Luego se yergue la figura de un paladín desdichado y cuenta una historia dramática; el tono fundamental va elevándose, pero no cambia; el protagonista es noble y se mantiene sereno, y el drama queda envuelto en un ambiente de elegía. Con intensa naturalidad, Dante prepara el retrato de Manfredo, y luego lo aísla bajo una luz de gracia, belleza y valor. Man­fredo : «Procura recordar si me viste allí alguna vez»; Dante: «Volvíme hacia él y le miré fijamente». Todo anuncia una noble historia. Manfredo, hijo natural de Fede­rico II, reinó en Apulia y Sicilia de 1250 a 1266, excepto durante un pequeño intervalo; Carlos de Anjou, llamado por Clemente IV, dirigióse a Italia y le derrotó en Benevento, donde el joven rey halló la muerte.

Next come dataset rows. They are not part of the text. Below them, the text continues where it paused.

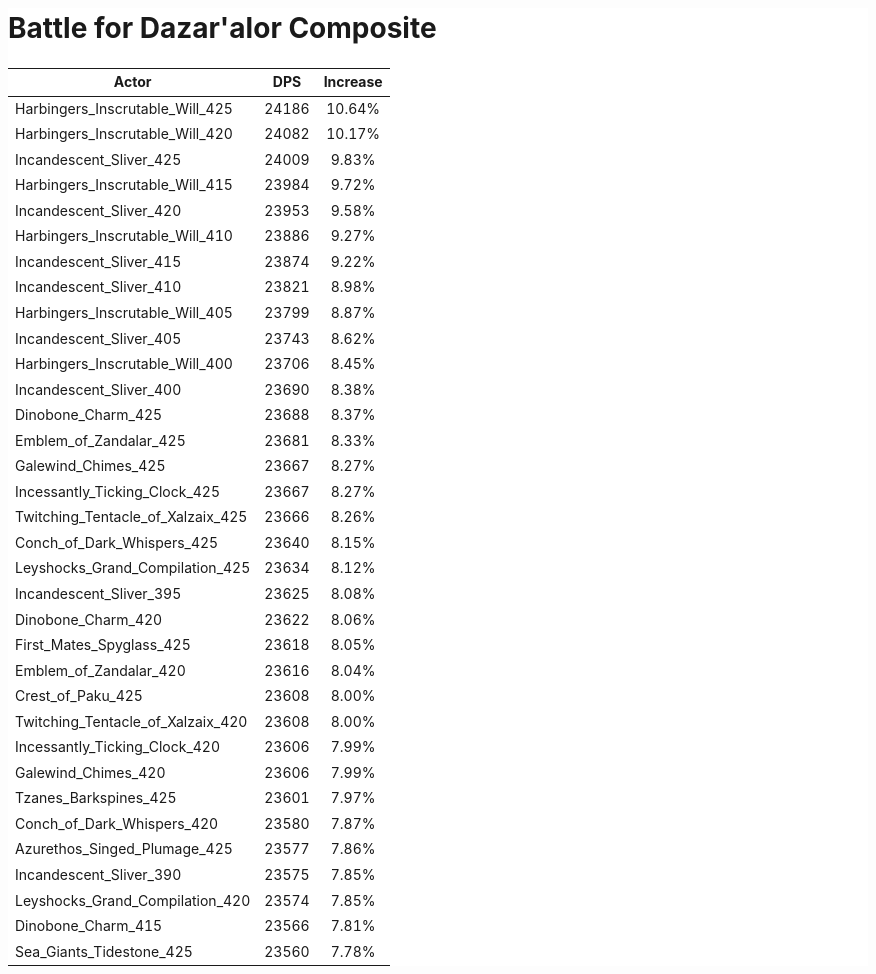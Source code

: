 # Battle for Dazar'alor Composite
| Actor | DPS | Increase |
|---|:---:|:---:|
|Harbingers_Inscrutable_Will_425|24186|10.64%|
|Harbingers_Inscrutable_Will_420|24082|10.17%|
|Incandescent_Sliver_425|24009|9.83%|
|Harbingers_Inscrutable_Will_415|23984|9.72%|
|Incandescent_Sliver_420|23953|9.58%|
|Harbingers_Inscrutable_Will_410|23886|9.27%|
|Incandescent_Sliver_415|23874|9.22%|
|Incandescent_Sliver_410|23821|8.98%|
|Harbingers_Inscrutable_Will_405|23799|8.87%|
|Incandescent_Sliver_405|23743|8.62%|
|Harbingers_Inscrutable_Will_400|23706|8.45%|
|Incandescent_Sliver_400|23690|8.38%|
|Dinobone_Charm_425|23688|8.37%|
|Emblem_of_Zandalar_425|23681|8.33%|
|Galewind_Chimes_425|23667|8.27%|
|Incessantly_Ticking_Clock_425|23667|8.27%|
|Twitching_Tentacle_of_Xalzaix_425|23666|8.26%|
|Conch_of_Dark_Whispers_425|23640|8.15%|
|Leyshocks_Grand_Compilation_425|23634|8.12%|
|Incandescent_Sliver_395|23625|8.08%|
|Dinobone_Charm_420|23622|8.06%|
|First_Mates_Spyglass_425|23618|8.05%|
|Emblem_of_Zandalar_420|23616|8.04%|
|Crest_of_Paku_425|23608|8.00%|
|Twitching_Tentacle_of_Xalzaix_420|23608|8.00%|
|Incessantly_Ticking_Clock_420|23606|7.99%|
|Galewind_Chimes_420|23606|7.99%|
|Tzanes_Barkspines_425|23601|7.97%|
|Conch_of_Dark_Whispers_420|23580|7.87%|
|Azurethos_Singed_Plumage_425|23577|7.86%|
|Incandescent_Sliver_390|23575|7.85%|
|Leyshocks_Grand_Compilation_420|23574|7.85%|
|Dinobone_Charm_415|23566|7.81%|
|Sea_Giants_Tidestone_425|23560|7.78%|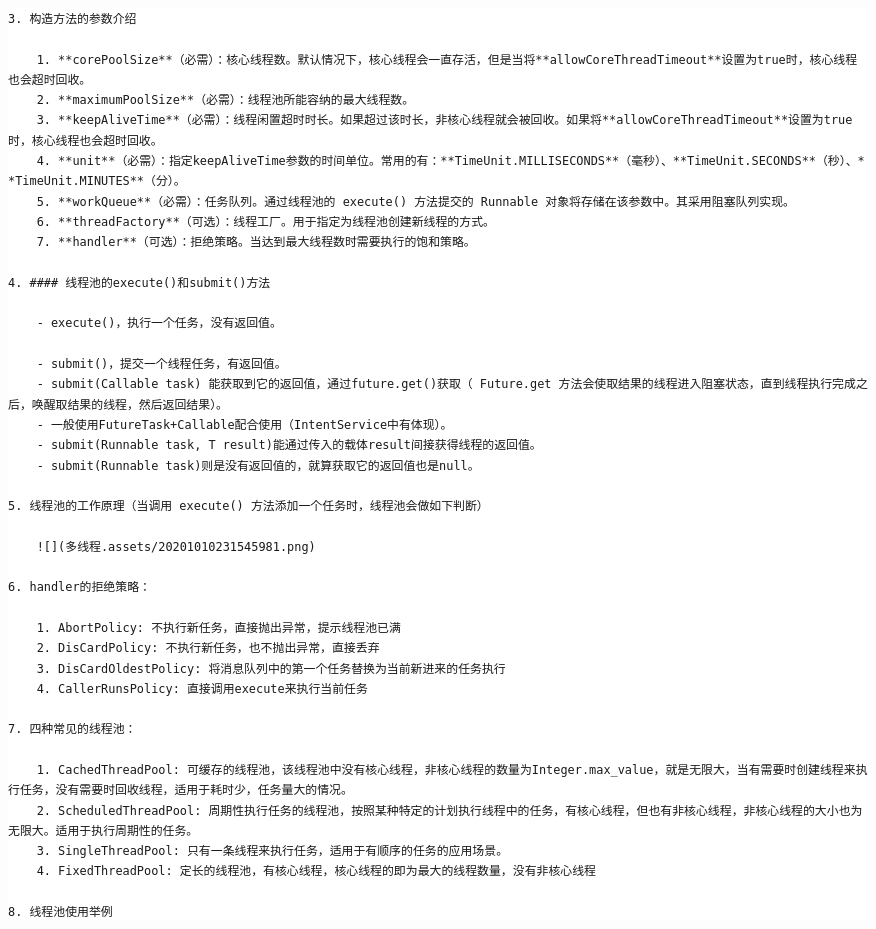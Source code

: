     3. 构造方法的参数介绍

        1. **corePoolSize**（必需）：核心线程数。默认情况下，核心线程会一直存活，但是当将**allowCoreThreadTimeout**设置为true时，核心线程也会超时回收。
        2. **maximumPoolSize**（必需）：线程池所能容纳的最大线程数。
        3. **keepAliveTime**（必需）：线程闲置超时时长。如果超过该时长，非核心线程就会被回收。如果将**allowCoreThreadTimeout**设置为true时，核心线程也会超时回收。
        4. **unit**（必需）：指定keepAliveTime参数的时间单位。常用的有：**TimeUnit.MILLISECONDS**（毫秒）、**TimeUnit.SECONDS**（秒）、**TimeUnit.MINUTES**（分）。
        5. **workQueue**（必需）：任务队列。通过线程池的 execute() 方法提交的 Runnable 对象将存储在该参数中。其采用阻塞队列实现。
        6. **threadFactory**（可选）：线程工厂。用于指定为线程池创建新线程的方式。
        7. **handler**（可选）：拒绝策略。当达到最大线程数时需要执行的饱和策略。

    4. #### 线程池的execute()和submit()方法

        - execute()，执行一个任务，没有返回值。

        - submit()，提交一个线程任务，有返回值。
        - submit(Callable task) 能获取到它的返回值，通过future.get()获取（ Future.get 方法会使取结果的线程进入阻塞状态，直到线程执行完成之后，唤醒取结果的线程，然后返回结果）。
        - 一般使用FutureTask+Callable配合使用（IntentService中有体现）。
        - submit(Runnable task, T result)能通过传入的载体result间接获得线程的返回值。
        - submit(Runnable task)则是没有返回值的，就算获取它的返回值也是null。

    5. 线程池的工作原理（当调用 execute() 方法添加一个任务时，线程池会做如下判断）

        ![](多线程.assets/20201010231545981.png)

    6. handler的拒绝策略：

        1. AbortPolicy: 不执行新任务，直接抛出异常，提示线程池已满
        2. DisCardPolicy: 不执行新任务，也不抛出异常，直接丢弃
        3. DisCardOldestPolicy: 将消息队列中的第一个任务替换为当前新进来的任务执行
        4. CallerRunsPolicy: 直接调用execute来执行当前任务

    7. 四种常见的线程池：

        1. CachedThreadPool: 可缓存的线程池，该线程池中没有核心线程，非核心线程的数量为Integer.max_value，就是无限大，当有需要时创建线程来执行任务，没有需要时回收线程，适用于耗时少，任务量大的情况。
        2. ScheduledThreadPool: 周期性执行任务的线程池，按照某种特定的计划执行线程中的任务，有核心线程，但也有非核心线程，非核心线程的大小也为无限大。适用于执行周期性的任务。
        3. SingleThreadPool: 只有一条线程来执行任务，适用于有顺序的任务的应用场景。
        4. FixedThreadPool: 定长的线程池，有核心线程，核心线程的即为最大的线程数量，没有非核心线程

    8. 线程池使用举例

El poeta, en su descripción cimentada en la historia, reúne en Manfredo todas las cua­lidades que puedan hacer atrayente a un caballero: la belleza, el donaire, la muerte en combate y en la flor de la vida, el arrepentimiento sobre el campo de batalla y la sepultura en un lugar no sagrado. Hay, en la versión de Dante, el eco del pesar que se elevó en torno a la muerte de Manfredo y el halo de leyenda que ro­deó a su persona y su vida… Manfredo ruega a Dante que vaya a la tierra y cuen­te la verdadera historia de su muerte. He­rido de gravedad, cayó en la batalla de Benevento; arrepentido, se entregó confia­do a la bondad de Aquel que perdona de buen grado. Su cadáver fue enterrado a la entrada del puente del Calor, cerca de Be­nevento, bajo un montón de piedras y en tierra no sagrada, por cuanto había muerto excomulgado.

Pero, como el lugar de la sepultura era dominio eclesiástico, el papa Clemente IV ordenó al obispo de Cosenza que exhumara el cadáver y lo llevara fuera de los confines del reino, junto al río Verde, lo cual fue realizado «con los cirios apagados», según era costumbre para los excomulgados. El pastor de Cosenza no pensó en que Dios tiene dos semblantes: castigo y perdón. Ningún acento polémico o partidista da acritud a cuanto dice Manfredo. Acompaña a tal ecuanimidad una dig­nidad regia que es la nota distintiva de esta alma respecto de las otras del Pur­gatorio. Su hablar se halla reprimido, al mismo tiempo, por las circunstancias del lugar donde se halla y de su porte prin­cipesco.

La perífrasis con que se refiere a su arrepentimiento en el instante de la muerte (119-120), se reviste de una cristia­na y severa dulzura; la expresión del per­dón divino (122-123) es de una regia ma­jestuosidad; la discreción con que explica la animosidad del pontífice contra su ca­dáver (124-126) es, a la vez, cristiana y aristocrática; la melancolía elegiaca que pone en la descripción de su entierro y su tumba (130-132), y la conclusión de este conflicto (133-135), se hallan presididas por un señorial hábito de dominio de los sen­timientos propios. La palabra más dura de Manfredo es para sus pecados: «horribles», expresión acentuada por las circunstancias.

El lenguaje mismo del episodio revela la educación y la vida regias de Manfredo. El centro piadoso de toda la escena es la triste descripción de su entierro y exhu­mación. Manfredo encierra en sí mismo el carácter melancólico de las almas del Purgatorio, pero no se puede dudar tam­poco de que alguna de sus notas se debe al tono general de los primeros cantos y a la desolación del paisaje.